A court in Egypt has issued a death sentence for a man who killed a Christian for selling alcohol in the city of Alexandria.
The court in the Mediterranean port city sentenced Adel Abu al-Nur el-Sayed to death on Thursday after the mufti, considered the official interpreter of Islamic law in Egypt, approved the ruling.
The 50-year-old man reportedly killed Youssef Lamei, a Coptic Christian, in Alexandria on January 2, according to the victim’s son.
The convict later told the court that he would kill all people selling alcohol if he could.
A security official said Sayed was present in the court session on Thursday.
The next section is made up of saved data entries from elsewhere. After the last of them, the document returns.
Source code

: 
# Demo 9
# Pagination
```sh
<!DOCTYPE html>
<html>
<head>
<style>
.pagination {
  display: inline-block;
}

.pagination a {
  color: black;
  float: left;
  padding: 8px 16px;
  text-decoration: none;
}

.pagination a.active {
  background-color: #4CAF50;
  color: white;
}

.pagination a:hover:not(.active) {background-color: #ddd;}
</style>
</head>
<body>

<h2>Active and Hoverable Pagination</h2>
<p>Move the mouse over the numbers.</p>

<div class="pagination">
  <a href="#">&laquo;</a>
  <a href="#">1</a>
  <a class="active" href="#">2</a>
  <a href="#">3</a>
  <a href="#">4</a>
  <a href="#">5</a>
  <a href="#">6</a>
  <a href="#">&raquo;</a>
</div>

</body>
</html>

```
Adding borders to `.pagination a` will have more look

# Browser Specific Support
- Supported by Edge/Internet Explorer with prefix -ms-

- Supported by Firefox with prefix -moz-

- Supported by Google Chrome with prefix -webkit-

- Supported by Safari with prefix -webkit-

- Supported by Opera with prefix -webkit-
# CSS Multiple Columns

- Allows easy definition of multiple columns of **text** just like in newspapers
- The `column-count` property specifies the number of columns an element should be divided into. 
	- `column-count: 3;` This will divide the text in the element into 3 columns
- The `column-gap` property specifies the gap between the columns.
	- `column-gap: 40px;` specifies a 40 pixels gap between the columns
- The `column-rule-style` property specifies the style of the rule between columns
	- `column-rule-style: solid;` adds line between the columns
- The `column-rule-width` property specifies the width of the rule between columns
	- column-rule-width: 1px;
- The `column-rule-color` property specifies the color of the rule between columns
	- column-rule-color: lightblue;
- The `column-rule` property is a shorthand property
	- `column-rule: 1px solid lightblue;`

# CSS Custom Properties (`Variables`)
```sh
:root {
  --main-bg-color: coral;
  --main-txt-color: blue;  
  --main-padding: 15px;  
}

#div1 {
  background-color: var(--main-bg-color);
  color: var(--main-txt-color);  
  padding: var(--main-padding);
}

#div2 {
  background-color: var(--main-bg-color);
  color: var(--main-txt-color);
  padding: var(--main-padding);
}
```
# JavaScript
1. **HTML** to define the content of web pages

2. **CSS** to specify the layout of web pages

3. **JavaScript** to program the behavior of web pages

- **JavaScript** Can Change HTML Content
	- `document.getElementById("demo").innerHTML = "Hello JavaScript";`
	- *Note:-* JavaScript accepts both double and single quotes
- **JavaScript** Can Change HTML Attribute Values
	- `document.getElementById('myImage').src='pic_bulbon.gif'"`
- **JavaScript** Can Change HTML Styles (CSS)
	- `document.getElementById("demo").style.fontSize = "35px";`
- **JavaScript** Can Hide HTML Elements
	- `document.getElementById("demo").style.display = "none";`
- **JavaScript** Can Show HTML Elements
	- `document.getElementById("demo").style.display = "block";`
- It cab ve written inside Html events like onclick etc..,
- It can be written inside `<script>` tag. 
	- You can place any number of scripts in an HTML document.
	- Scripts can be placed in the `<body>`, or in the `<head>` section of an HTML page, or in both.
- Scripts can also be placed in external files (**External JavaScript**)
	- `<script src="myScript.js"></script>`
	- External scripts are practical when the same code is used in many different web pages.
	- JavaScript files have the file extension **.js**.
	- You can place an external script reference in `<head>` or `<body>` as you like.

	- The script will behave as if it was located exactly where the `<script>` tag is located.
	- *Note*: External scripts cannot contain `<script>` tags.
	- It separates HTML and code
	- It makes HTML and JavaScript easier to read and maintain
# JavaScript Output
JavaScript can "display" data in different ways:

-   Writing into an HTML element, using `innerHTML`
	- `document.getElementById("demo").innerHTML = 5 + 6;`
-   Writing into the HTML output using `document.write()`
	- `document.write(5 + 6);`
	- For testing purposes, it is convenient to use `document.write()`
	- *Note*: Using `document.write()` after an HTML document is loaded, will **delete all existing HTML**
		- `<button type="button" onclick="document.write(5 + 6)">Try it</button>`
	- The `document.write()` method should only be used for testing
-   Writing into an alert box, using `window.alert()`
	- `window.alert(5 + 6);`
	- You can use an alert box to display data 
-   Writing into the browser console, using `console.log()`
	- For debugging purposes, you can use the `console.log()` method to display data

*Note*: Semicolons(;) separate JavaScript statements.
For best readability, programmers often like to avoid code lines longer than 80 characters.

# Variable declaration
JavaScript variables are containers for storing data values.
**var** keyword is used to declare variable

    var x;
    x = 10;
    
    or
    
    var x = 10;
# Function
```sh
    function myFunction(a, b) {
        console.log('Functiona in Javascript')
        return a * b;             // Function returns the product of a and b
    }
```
There was no report whether he would appeal the ruling.
Copt Christians make up between 6 to 18 percent of the population in Egypt of 90 million.
The minority group has been the target of attacks by extremists in the past.
On December 11, 2016, a bomb attack on a church in Cairo killed 29 people.
Daesh, a terrorist group based in Iraq and Syria, claimed the carnage and said that it would continue to target members of the community in Egypt and elsewhere.
The Velayat Sinai Takfiri terrorist group -- previously known as Ansar Beit al-Maqdis -- which pledged allegiance to Daesh in 2014, has been responsible for most of the attacks in the Sinai Peninsula as well as Cairo.
Militants from the terrorist group intensified their attacks after political developments in 2013, which resulted in the ouster of democratically-elected president Mohamed Morsi.